Pictures should be left out while the data beneath this task is written out word for word.

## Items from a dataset
━━━━━━━━━━━━━━━━━━━━

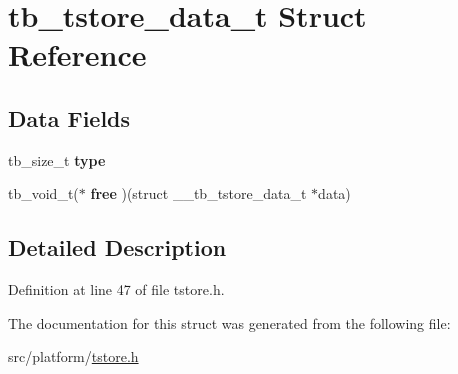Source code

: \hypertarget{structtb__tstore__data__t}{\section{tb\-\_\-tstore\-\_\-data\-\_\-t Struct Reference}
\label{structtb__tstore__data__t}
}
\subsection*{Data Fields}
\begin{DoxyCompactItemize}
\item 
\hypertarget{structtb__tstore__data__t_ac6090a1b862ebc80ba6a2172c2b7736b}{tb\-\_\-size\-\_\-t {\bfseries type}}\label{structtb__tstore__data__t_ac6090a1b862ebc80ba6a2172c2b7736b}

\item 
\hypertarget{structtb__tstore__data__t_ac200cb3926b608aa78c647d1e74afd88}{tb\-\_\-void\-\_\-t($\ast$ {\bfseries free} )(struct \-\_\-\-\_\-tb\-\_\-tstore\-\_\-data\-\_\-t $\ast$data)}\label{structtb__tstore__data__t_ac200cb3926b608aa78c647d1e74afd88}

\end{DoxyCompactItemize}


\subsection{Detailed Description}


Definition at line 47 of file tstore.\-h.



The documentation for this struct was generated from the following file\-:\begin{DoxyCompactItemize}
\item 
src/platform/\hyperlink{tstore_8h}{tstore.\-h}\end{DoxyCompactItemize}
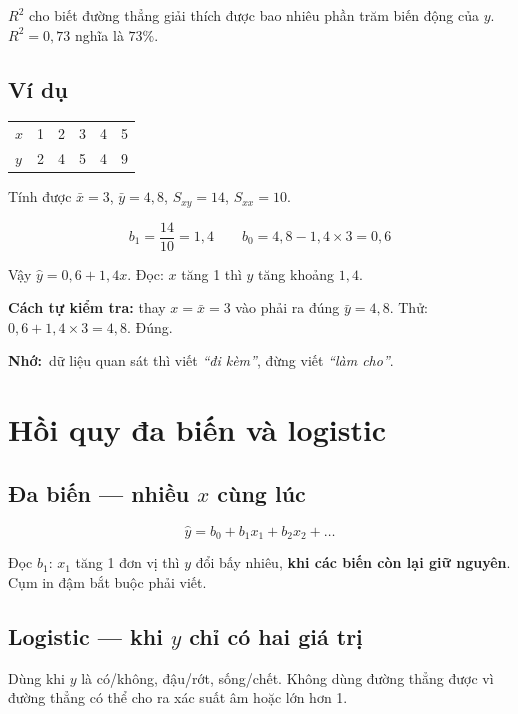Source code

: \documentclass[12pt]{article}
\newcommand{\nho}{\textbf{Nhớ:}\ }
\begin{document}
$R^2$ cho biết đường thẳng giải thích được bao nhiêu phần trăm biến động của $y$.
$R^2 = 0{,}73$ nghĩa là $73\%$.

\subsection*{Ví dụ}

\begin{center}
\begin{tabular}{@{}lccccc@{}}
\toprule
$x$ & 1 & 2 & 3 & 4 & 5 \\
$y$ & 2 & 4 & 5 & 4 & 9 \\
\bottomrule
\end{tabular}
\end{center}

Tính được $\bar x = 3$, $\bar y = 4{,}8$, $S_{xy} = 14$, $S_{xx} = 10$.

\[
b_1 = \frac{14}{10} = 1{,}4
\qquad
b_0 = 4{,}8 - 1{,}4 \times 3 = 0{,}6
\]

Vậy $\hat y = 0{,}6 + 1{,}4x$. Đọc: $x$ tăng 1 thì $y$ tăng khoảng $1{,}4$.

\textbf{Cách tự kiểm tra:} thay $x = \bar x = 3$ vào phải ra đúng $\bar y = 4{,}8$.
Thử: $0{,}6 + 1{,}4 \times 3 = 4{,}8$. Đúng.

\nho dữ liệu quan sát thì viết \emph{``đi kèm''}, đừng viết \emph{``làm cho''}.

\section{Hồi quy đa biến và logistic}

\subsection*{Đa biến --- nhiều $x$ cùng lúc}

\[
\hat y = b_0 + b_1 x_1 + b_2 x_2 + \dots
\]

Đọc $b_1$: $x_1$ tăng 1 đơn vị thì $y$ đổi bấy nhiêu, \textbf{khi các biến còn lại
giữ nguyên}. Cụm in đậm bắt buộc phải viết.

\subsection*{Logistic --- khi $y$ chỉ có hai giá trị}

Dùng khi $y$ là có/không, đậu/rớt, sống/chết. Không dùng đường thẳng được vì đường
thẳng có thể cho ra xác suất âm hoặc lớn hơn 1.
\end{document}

━━━━━━━━━━━━━━━━━━━━

## Exercise output
Source code

: \hypertarget{structtb__tstore__data__t}{\section{tb\-\_\-tstore\-\_\-data\-\_\-t Struct Reference}
\label{structtb__tstore__data__t}
}
\subsection*{Data Fields}
\begin{DoxyCompactItemize}
\item 
\hypertarget{structtb__tstore__data__t_ac6090a1b862ebc80ba6a2172c2b7736b}{tb\-\_\-size\-\_\-t {\bfseries type}}\label{structtb__tstore__data__t_ac6090a1b862ebc80ba6a2172c2b7736b}

\item 
\hypertarget{structtb__tstore__data__t_ac200cb3926b608aa78c647d1e74afd88}{tb\-\_\-void\-\_\-t($\ast$ {\bfseries free} )(struct \-\_\-\-\_\-tb\-\_\-tstore\-\_\-data\-\_\-t $\ast$data)}\label{structtb__tstore__data__t_ac200cb3926b608aa78c647d1e74afd88}

\end{DoxyCompactItemize}


\subsection{Detailed Description}


Definition at line 47 of file tstore.\-h.



The documentation for this struct was generated from the following file\-:\begin{DoxyCompactItemize}
\item 
src/platform/\hyperlink{tstore_8h}{tstore.\-h}\end{DoxyCompactItemize}
Source code

: \documentclass[12pt]{article}
\newcommand{\nho}{\textbf{Nhớ:}\ }
\begin{document}
$R^2$ cho biết đường thẳng giải thích được bao nhiêu phần trăm biến động của $y$.
$R^2 = 0{,}73$ nghĩa là $73\%$.

\subsection*{Ví dụ}

\begin{center}
\begin{tabular}{@{}lccccc@{}}
\toprule
$x$ & 1 & 2 & 3 & 4 & 5 \\
$y$ & 2 & 4 & 5 & 4 & 9 \\
\bottomrule
\end{tabular}
\end{center}

Tính được $\bar x = 3$, $\bar y = 4{,}8$, $S_{xy} = 14$, $S_{xx} = 10$.

\[
b_1 = \frac{14}{10} = 1{,}4
\qquad
b_0 = 4{,}8 - 1{,}4 \times 3 = 0{,}6
\]

Vậy $\hat y = 0{,}6 + 1{,}4x$. Đọc: $x$ tăng 1 thì $y$ tăng khoảng $1{,}4$.

\textbf{Cách tự kiểm tra:} thay $x = \bar x = 3$ vào phải ra đúng $\bar y = 4{,}8$.
Thử: $0{,}6 + 1{,}4 \times 3 = 4{,}8$. Đúng.

\nho dữ liệu quan sát thì viết \emph{``đi kèm''}, đừng viết \emph{``làm cho''}.

\section{Hồi quy đa biến và logistic}

\subsection*{Đa biến --- nhiều $x$ cùng lúc}

\[
\hat y = b_0 + b_1 x_1 + b_2 x_2 + \dots
\]

Đọc $b_1$: $x_1$ tăng 1 đơn vị thì $y$ đổi bấy nhiêu, \textbf{khi các biến còn lại
giữ nguyên}. Cụm in đậm bắt buộc phải viết.

\subsection*{Logistic --- khi $y$ chỉ có hai giá trị}

Dùng khi $y$ là có/không, đậu/rớt, sống/chết. Không dùng đường thẳng được vì đường
thẳng có thể cho ra xác suất âm hoặc lớn hơn 1.
\end{document}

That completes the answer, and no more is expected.